Isabel Coixet: Marguerite Duras cosiendo retales
La voz de Marguerite Duras aparece a menudo en sus películas. Ella descubrió tarde el poder de su voz, esa fuerza tranquila y magnética que no se achica incluso ante voces tan percutantes como la de Gérard Depardieu en Le camion. A veces, una de sus actrices fetiche, Delphine Seyrig, parece imitar su fraseo, sus silencios, la manera de empezar las frases con esa ambigüedad sutil entre el punto y seguido y el punto y aparte. Hoy, en La Virreina, en Barcelona, se puede ver una exposición dedicada a ella, con valioso material: podemos ver desde Le navire night o la misma Le camion hasta India song, cuyo tema principal firmado por Carlo D’Alessio ha sido durante años, desde que la descubrí, a mis catorce en la Filmoteca de la calle Mercaders, la banda sonora que habita mi cabeza y aparece en ella en el momento menos pensado.

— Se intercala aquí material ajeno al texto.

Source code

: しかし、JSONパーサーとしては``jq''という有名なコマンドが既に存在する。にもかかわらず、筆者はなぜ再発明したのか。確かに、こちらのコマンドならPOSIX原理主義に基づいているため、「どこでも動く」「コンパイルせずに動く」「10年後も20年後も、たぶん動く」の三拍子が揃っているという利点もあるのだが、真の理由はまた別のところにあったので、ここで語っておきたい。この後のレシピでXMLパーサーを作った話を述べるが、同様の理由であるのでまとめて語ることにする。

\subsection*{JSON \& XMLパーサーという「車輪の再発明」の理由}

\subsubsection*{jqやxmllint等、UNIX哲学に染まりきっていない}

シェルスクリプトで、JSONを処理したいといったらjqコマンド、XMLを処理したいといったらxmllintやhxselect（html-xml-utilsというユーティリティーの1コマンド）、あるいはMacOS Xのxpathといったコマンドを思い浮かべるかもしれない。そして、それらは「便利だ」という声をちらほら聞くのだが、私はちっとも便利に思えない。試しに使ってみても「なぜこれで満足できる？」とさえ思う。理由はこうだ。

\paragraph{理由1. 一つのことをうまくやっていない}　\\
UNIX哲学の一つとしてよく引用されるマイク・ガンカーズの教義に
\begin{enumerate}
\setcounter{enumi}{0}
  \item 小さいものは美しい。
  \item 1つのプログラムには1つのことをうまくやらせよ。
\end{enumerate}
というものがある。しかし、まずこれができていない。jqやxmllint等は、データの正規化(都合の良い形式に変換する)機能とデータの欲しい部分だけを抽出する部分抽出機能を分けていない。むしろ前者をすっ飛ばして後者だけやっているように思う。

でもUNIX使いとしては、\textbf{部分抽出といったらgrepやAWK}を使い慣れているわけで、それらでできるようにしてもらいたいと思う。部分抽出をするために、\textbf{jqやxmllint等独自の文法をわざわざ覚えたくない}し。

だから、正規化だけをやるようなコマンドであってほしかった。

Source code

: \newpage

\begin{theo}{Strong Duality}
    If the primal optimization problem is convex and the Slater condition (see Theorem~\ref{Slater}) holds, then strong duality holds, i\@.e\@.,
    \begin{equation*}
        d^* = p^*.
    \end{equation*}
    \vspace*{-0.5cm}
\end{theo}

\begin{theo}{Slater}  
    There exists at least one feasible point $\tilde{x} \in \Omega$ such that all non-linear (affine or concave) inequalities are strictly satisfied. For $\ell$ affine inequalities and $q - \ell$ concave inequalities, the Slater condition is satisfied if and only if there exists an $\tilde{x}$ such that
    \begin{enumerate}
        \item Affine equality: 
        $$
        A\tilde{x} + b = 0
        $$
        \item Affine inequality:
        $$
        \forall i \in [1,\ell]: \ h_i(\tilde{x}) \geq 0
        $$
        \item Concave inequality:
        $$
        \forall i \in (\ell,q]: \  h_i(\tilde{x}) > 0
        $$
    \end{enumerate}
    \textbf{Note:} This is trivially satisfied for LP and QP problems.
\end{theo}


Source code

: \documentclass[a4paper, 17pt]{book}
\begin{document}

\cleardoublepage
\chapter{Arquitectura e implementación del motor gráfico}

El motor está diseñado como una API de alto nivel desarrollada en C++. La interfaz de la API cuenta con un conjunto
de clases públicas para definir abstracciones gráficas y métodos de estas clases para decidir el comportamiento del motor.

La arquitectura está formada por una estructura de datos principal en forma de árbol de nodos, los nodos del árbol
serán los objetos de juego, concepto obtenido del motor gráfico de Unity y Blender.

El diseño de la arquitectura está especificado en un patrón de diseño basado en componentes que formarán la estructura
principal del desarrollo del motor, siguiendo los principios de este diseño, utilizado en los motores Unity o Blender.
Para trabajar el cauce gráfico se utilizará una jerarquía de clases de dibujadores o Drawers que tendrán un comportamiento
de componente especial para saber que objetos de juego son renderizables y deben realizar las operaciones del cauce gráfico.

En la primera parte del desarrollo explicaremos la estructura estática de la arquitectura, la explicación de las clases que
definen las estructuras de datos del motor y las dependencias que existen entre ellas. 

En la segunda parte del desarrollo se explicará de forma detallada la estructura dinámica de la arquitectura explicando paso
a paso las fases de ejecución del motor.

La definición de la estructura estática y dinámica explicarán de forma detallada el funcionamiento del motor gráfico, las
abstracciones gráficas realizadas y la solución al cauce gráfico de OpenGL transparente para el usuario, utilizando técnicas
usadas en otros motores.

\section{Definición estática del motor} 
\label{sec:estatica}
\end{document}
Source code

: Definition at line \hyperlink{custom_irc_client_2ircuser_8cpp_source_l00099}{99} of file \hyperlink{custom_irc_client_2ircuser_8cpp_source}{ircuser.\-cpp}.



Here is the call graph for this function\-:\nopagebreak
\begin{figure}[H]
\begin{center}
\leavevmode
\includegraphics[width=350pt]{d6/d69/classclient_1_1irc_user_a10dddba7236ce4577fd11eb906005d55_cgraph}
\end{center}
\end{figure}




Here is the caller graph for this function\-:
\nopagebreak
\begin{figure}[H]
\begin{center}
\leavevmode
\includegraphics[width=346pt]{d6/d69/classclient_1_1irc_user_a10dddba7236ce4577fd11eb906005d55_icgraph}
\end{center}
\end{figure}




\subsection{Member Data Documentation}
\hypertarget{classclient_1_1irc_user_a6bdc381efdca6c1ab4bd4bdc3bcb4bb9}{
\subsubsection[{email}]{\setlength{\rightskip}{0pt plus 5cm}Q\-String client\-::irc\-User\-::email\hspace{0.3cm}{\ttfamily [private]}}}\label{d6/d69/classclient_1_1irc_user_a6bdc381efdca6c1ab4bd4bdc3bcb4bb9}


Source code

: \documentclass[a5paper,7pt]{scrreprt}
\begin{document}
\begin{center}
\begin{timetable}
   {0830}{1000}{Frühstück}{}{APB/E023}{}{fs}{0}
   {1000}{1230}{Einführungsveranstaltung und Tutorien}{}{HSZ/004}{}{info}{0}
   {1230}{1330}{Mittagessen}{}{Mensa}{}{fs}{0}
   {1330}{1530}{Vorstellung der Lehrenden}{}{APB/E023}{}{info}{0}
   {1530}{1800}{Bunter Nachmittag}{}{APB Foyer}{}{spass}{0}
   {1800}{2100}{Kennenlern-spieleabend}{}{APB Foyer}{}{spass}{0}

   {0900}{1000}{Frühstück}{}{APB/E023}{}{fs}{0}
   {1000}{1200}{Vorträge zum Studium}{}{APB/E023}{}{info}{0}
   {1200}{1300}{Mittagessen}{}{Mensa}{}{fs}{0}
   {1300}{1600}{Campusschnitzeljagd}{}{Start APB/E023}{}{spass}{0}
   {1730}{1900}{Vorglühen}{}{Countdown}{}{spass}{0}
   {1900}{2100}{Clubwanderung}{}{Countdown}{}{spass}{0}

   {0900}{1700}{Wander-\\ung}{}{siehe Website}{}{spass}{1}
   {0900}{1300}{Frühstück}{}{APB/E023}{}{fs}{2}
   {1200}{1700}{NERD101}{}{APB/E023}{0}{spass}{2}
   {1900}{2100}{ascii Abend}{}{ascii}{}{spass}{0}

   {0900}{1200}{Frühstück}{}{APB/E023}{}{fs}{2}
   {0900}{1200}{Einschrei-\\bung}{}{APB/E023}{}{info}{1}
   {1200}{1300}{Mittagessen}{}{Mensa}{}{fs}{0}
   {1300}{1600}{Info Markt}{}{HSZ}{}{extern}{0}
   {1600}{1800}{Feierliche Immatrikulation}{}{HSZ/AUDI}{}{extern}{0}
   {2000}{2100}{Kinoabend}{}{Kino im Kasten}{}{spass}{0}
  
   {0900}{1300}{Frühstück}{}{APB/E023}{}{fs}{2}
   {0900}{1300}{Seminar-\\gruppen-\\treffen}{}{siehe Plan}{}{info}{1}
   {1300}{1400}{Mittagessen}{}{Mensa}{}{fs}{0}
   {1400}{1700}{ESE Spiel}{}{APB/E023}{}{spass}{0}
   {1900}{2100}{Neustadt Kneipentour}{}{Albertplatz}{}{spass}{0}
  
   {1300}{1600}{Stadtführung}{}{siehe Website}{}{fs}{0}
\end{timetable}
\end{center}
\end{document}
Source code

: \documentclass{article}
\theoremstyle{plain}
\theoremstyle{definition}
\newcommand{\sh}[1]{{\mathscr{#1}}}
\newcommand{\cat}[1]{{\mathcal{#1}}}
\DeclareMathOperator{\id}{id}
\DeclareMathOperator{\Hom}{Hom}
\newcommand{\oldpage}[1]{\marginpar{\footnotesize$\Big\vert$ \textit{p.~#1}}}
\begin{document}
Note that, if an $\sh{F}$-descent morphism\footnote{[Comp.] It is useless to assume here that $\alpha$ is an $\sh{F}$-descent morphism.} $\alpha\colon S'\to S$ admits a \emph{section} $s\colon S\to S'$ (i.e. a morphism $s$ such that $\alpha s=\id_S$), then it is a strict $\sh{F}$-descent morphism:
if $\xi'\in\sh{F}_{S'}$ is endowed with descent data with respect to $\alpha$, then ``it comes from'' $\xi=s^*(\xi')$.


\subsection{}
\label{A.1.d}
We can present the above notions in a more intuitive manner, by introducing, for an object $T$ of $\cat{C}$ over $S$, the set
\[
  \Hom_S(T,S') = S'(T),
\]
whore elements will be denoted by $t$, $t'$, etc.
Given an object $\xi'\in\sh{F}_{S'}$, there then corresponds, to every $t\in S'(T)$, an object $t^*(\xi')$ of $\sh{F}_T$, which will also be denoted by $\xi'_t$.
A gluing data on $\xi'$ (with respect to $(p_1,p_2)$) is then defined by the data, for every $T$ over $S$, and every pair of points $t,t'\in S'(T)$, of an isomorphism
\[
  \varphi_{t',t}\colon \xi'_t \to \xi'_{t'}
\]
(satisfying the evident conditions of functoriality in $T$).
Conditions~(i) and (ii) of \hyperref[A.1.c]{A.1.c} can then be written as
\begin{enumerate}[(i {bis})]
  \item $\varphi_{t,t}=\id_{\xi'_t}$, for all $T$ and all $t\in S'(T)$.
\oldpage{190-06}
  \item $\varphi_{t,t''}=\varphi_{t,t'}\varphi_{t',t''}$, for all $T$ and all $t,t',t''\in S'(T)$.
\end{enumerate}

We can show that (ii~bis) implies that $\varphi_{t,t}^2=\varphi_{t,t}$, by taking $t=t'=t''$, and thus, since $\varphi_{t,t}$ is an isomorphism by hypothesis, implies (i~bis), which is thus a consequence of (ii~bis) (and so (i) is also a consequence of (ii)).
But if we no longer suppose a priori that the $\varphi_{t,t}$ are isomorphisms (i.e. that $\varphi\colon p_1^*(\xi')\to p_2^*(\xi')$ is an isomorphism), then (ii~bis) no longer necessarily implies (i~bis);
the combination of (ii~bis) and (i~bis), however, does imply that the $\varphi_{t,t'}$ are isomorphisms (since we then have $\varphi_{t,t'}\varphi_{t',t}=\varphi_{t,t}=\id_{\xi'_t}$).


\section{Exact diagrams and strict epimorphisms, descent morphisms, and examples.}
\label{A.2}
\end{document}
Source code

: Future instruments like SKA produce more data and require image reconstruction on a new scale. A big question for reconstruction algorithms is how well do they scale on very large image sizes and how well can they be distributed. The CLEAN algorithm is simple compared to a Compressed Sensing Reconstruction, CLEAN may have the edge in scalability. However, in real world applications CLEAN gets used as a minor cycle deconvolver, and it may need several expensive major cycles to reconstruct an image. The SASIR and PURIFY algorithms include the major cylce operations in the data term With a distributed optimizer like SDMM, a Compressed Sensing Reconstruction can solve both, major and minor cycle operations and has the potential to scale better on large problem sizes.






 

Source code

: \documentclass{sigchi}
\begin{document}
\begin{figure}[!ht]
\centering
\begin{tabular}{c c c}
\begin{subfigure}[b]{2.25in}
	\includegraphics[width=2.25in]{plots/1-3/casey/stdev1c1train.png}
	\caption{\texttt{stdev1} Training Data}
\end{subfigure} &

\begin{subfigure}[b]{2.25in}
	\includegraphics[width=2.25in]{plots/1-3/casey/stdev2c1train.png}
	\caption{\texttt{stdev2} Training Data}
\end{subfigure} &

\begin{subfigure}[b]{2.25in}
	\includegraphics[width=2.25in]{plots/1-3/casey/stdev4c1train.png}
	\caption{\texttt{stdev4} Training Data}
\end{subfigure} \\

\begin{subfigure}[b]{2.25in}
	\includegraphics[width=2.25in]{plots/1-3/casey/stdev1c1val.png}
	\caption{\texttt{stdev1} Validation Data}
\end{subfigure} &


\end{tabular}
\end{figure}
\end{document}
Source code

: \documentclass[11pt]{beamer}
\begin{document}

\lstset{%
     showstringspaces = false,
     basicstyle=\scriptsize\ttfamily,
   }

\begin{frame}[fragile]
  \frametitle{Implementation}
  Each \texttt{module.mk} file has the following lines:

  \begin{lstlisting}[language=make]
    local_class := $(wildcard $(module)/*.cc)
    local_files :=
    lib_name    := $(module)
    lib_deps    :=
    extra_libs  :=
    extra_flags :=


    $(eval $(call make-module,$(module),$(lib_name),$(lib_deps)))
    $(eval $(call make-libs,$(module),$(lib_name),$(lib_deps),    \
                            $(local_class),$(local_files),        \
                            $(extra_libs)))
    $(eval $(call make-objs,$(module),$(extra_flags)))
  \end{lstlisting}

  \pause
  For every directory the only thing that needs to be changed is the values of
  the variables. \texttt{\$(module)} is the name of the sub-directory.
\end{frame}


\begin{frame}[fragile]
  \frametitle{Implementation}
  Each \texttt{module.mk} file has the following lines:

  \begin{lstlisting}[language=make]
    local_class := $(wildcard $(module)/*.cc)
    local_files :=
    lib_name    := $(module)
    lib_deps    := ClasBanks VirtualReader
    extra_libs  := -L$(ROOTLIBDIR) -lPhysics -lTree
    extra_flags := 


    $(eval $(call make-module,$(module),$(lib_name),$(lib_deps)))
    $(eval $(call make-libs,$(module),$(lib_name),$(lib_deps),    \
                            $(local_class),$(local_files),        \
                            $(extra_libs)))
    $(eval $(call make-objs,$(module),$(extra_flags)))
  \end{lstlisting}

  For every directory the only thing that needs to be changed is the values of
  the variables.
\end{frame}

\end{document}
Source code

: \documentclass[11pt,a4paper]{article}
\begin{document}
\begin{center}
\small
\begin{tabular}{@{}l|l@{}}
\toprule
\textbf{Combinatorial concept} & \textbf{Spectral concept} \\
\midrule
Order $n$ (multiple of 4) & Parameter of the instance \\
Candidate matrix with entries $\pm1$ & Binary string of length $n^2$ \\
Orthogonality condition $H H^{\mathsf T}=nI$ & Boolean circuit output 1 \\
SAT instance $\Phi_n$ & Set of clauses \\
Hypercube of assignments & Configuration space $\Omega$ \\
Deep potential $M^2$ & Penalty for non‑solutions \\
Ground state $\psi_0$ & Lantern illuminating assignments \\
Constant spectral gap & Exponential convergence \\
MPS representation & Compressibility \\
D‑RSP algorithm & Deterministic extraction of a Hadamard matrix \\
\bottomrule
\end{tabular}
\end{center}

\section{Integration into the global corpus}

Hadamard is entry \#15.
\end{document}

Y ese impagable documento en el que Godard esquiva la mirada de Duras y pretende no haber leído nada de ella. Acaba de aparecer en Gallimard un interesante Lettres retrouvées, donde Michelle Porte cuenta cómo se filmó ese improbable encuentro entre Godard y Duras. Confieso que no pueden gustarme más los chismes literarios. Son, para mí, la prueba de que nuestros mitos son terriblemente humanos. Godard cabreado al darse cuenta de que la auténtica protagonista del documental era Duras y no él. La historia no será clemente con el ego y las malas maneras de muchas leyendas.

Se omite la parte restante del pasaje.